Las ciudades queridas forman una sola ciudad, están unas dentro de otras, como si fuesen muñecas rusas. Perderse en una ciudad significa casi siempre encontrarse con uno mismo, pero en algunas ocasiones afortunadas significa también encontrarse con uno mismo y con otra ciudad. En 1977, Francisco Ayala viajó a Buenos Aires para participar en un Diálogo de culturas organizado por la Unesco. Durante una recepción en el Hotel Plaza se encontró con su amigo Jorge Luis Borges, antiguo compañero de noches literarias y de inquietudes antiperonistas en los años del exilio argentino.

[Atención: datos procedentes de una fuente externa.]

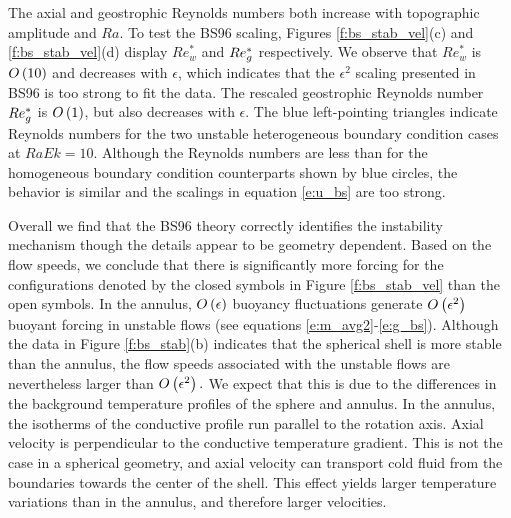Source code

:The axial and geostrophic Reynolds numbers both increase with topographic amplitude and $Ra.$
To test the BS96 scaling, Figures \ref{f:bs_stab_vel}(c) and \ref{f:bs_stab_vel}(d) display $Re_{w}^{*}$ and $Re_{\gchar}^{*}$ respectively.
We observe that $Re_{w}^{*}$ is $O\lb 10\rb $ and decreases with $\epsilon$, which indicates that the $\epsilon^{2}$ scaling presented in BS96 is too strong to fit the data.
The rescaled geostrophic Reynolds number $Re_{\gchar}^{*}$ is $O\lb 1\rb $, but also decreases with $\epsilon $.
 The blue left-pointing triangles indicate Reynolds numbers for the two unstable heterogeneous boundary condition cases at $RaEk=10$. Although the Reynolds numbers are less than for the homogeneous boundary condition counterparts shown by blue circles, the behavior is similar and the scalings in equation \eqref{e:u_bs} are too strong.

Overall we find that the BS96 theory correctly identifies the instability mechanism though the details appear to be geometry dependent.
Based on the flow speeds, we conclude that there is significantly more forcing for the configurations denoted by the closed symbols in Figure \ref{f:bs_stab_vel} than the open symbols. 
In the annulus, $O\lb \epsilon\rb $ buoyancy fluctuations generate $O\lb \epsilon^2\rb$ buoyant forcing in unstable flows (see equations \eqref{e:m_avg2}-\eqref{e:g_bs}). 
Although the data in Figure \ref{f:bs_stab}(b) indicates that the spherical shell is more stable than the annulus, the flow speeds associated with the unstable flows are nevertheless larger than $O\lb \epsilon^{2}\rb.$  
We expect that this is due to the differences in the background temperature profiles of the sphere and annulus. 
In the annulus, the isotherms of the conductive profile run parallel to the rotation axis. 
Axial velocity is perpendicular to the conductive temperature gradient. This is not the case in a spherical geometry, and axial velocity can transport cold fluid from the boundaries towards the center of the shell. 
This effect yields larger temperature variations than in the annulus, and therefore larger velocities.

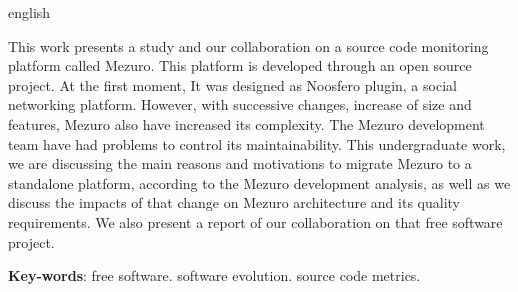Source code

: \begin{resumo}[Abstract]
  \begin{otherlanguage*}{english} 
  
This work presents a study and our collaboration on a source code monitoring platform called Mezuro. This platform is developed through an open source project. At the first moment, It was designed as Noosfero plugin, a social networking platform.
%
However, with successive changes, increase of size and features, Mezuro also have increased its complexity. The Mezuro development team have had problems to control its maintainability.
%
This undergraduate work, we are discussing the main reasons and motivations to migrate Mezuro to a standalone platform, according to the Mezuro development analysis, as well as we discuss the impacts of that change on Mezuro architecture and its quality requirements.
%
We also present a report of our collaboration on that free software project.
  
  \vspace{\onelineskip}
 
  \noindent 
  \textbf{Key-words}: free software. software evolution. source code metrics.
  \end{otherlanguage*}
\end{resumo}


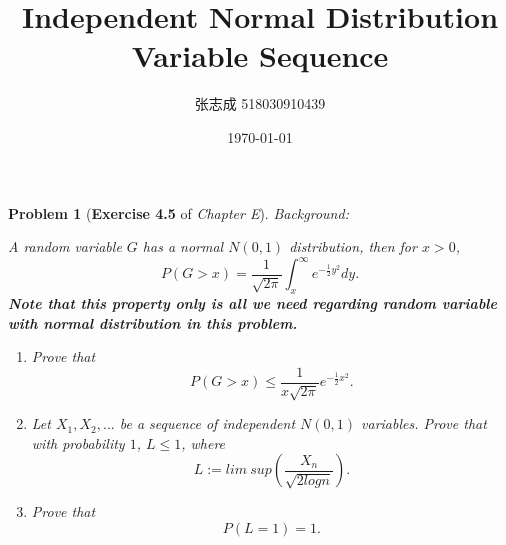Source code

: \documentclass[UTF8, 12pt]{article}
\title{Independent Normal Distribution Variable Sequence}
\author{张志成 518030910439}
\date{\today}
\theoremstyle{break}
\newtheorem{problem}{Problem}
\begin{document}
    \maketitle
    
    \begin{problem}[\textbf{Exercise 4.5} of \textit{Chapter E}]
        \textit{Background: } \par
        A random variable $G$ has a normal $N(0,1)$ distribution, then for $x > 0$,
        $$
        P(G > x) = \frac{1}{\sqrt{2\pi}}\int_{x}^{\infty}e^{-\frac{1}{2}y^2}dy.
        $$
        \textbf{Note that this property only is all we need regarding random variable with normal distribution in this problem.}
        \begin{enumerate}
            \item Prove that  $$ P(G > x) \leq \frac{1}{x\sqrt{2\pi}}e^{-\frac{1}{2}x^2}. $$
            \item
                Let $X_1,X_2,...$ be a sequence of independent $N(0,1)$ variables. Prove that with probability $1$, $L \leq 1$, where
                $$
                L := lim\ sup(\frac{X_n}{\sqrt{2logn}}).
                $$
            \item Prove that $$ P(L = 1) = 1.$$
        \end{enumerate}
    \end{problem}
\end{document}
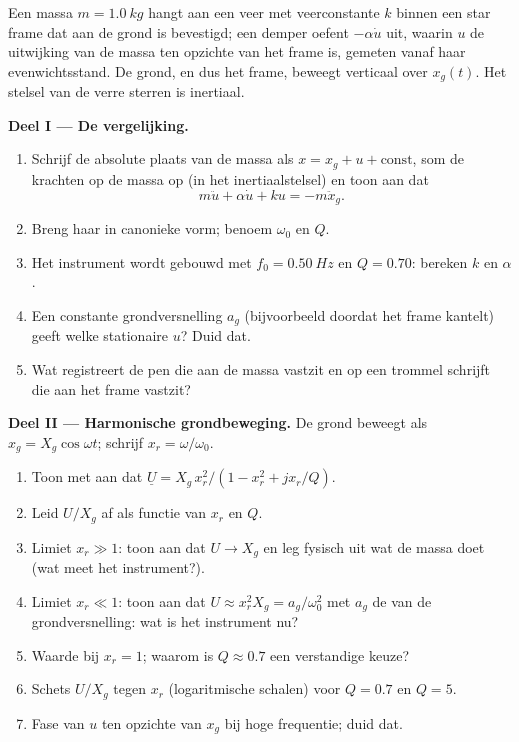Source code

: \begin{problem}
\label{pb:b1:oscillators-resonance:1}
Een massa $m = \qty{1.0}{kg}$ hangt aan een veer met veerconstante $k$ binnen
een star frame dat aan de grond is bevestigd; een demper oefent $-\alpha\dot u$ uit, waarin
$u$ de uitwijking van de massa ten opzichte van het frame is, gemeten
vanaf haar evenwichtsstand. De grond, en dus het frame, beweegt
verticaal over $x_g(t)$. Het stelsel van de verre sterren is inertiaal.

\medskip
\noindent\textbf{Deel I --- De vergelijking.}
\begin{enumerate}
  \item Schrijf de absolute plaats van de massa als $x = x_g + u +
        \text{const}$, som de krachten op de massa op (in het inertiaalstelsel)
        en toon aan dat
        \[
        m\ddot u + \alpha\dot u + ku = -m\ddot x_g .
        \]
  \item Breng haar in canonieke vorm; benoem $\omega_0$ en $Q$.
  \item Het instrument wordt gebouwd met $f_0 = \qty{0.50}{Hz}$ en $Q = 0.70$:
        bereken $k$ en $\alpha$.
  \item Een constante grondversnelling $a_g$ (bijvoorbeeld doordat het frame
        kantelt) geeft welke stationaire $u$? Duid dat.
  \item Wat registreert de pen die aan de massa vastzit en op een trommel
        schrijft die aan het frame vastzit?
\end{enumerate}

\medskip
\noindent\textbf{Deel II --- Harmonische grondbeweging.}
De grond beweegt als $x_g = X_g\cos\omega t$; schrijf $x_r = \omega/\omega_0$.
\begin{enumerate}[resume]
  \item Toon met  aan dat $\underline U = X_g\,x_r^2/
        (1 - x_r^2 + jx_r/Q)$.
  \item Leid $U/X_g$ af als functie van $x_r$ en $Q$.
  \item Limiet $x_r \gg 1$: toon aan dat $U \to X_g$ en leg fysisch uit wat
        de massa doet (wat meet het instrument?).
  \item Limiet $x_r \ll 1$: toon aan dat $U \approx x_r^2X_g = a_g/\omega_0^2$ met
        $a_g$ de  van de grondversnelling: wat is het instrument
        nu?
  \item Waarde bij $x_r = 1$; waarom is $Q \approx 0.7$ een verstandige keuze?
  \item Schets $U/X_g$ tegen $x_r$ (logaritmische schalen) voor $Q = 0.7$ en
        $Q = 5$.
  \item Fase van $u$ ten opzichte van $x_g$ bij hoge frequentie; duid dat.
\end{enumerate}


\end{problem}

Los dos escritores se apartaron a un rincón y mantuvieron una conversación larga, en la que Borges recitó de memoria un poema que acababa de escribir después de una visita a Granada. Los versos hablaban de la voz grata del agua, de la música, el jazmín y los dulces amores, cuando ya se intuyen la derrota y la muerte. El poema Alhambra, incluido en el libro Historia de la noche (1977), condensa el paseo sensorial de un ciego por el palacio árabe. El poeta se identifica con el rey que pierde una ciudad en manos de los infieles. Resulta vano el alfanje ante las largas lanzas de la multitud. Incluso resulta vano ser el mejor. Cuando se acerca a nosotros ese ejército irremediable que se llama la muerte, sólo es grata la humilde y bella dignidad de la vida.

Francisco Ayala se encontró con su ciudad en Buenos Aires. Algo parecido nos ocurrió a Antonio Jiménez Millán y a mí cuando en 1983 conseguimos que un amigo nos facilitase la entrada en casa de Borges. Con su hablar irónico y pausado, aquel día hablamos de muchas cosas. Decidido a ser amable, Borges olvidó sus incomprensiones y su pugna solitaria con Federico García Lorca. En la esquina de la conversación, como al descuido, recordó que el barco en el que navegó con su familia hacia Europa, en los primeros años del siglo XX, se llamaba Sierra Nevada. Entre Suiza y España, Borges se hizo poeta vanguardista. Años después, leyendo una biografía, me enteré de que al regresar a Buenos Aires se enamoró de una granadina, María Guerrero, y que gracias a ella comprendió el valor de la poesía clásica. Quedó atrapado en un famoso soneto de Quevedo que canta el "Amor constante más allá de la muerte".

La literatura, el amor y la memoria hacen posible la compañía real de los ausentes. He viajado a Buenos Aires para participar en un homenaje a Francisco Ayala. Una placa en el número 441 de la calle Defensa quiere recordar la significación cultural y humana del exilio argentino de Francisco. Entre 1939 y 1949, escribió sus ensayos sobre la libertad individual y los estados totalitarios, tradujo a Rilke, Moravia y Thomas Mann, volvió a la narrativa con Los usurpadores y La cabeza del cordero, y puso en marcha la revista Realidad, quizás la publicación de ideas más importante de su tiempo, con colaboraciones de Sartre, Heidegger, Eliot y un impresionante Juan Ramón Jiménez.

Me pierdo por Buenos Aires para encontrarme a mí mismo, que supone también encontrarme con los ausentes. Recorro las casas, los cafés, los rincones de Francisco Ayala y de Rafael Alberti. Luego camino hasta el edificio de la calle Maipú en el que vivía Borges. De regreso, entro en los subterráneos de Florida, donde se agolpan las librerías de viejo. Compro una antología de la poeta argentina Olga Orozco, Relámpagos de lo invisible. Llego al hotel, abro el libro y me encuentro con una foto suya de 1961, vestida de mujer árabe, con el Patio de los Leones al fondo. No me extraña que la gran poeta tuviese una debilidad de turista. Encuentro a mi ciudad dentro de otra de mis ciudades. Pienso en el jazmín, en el agua, en la poesía, en los milagros de la vida, que se justifican por sí mismos, aunque griten muy cerca los vastos ejércitos de la muerte.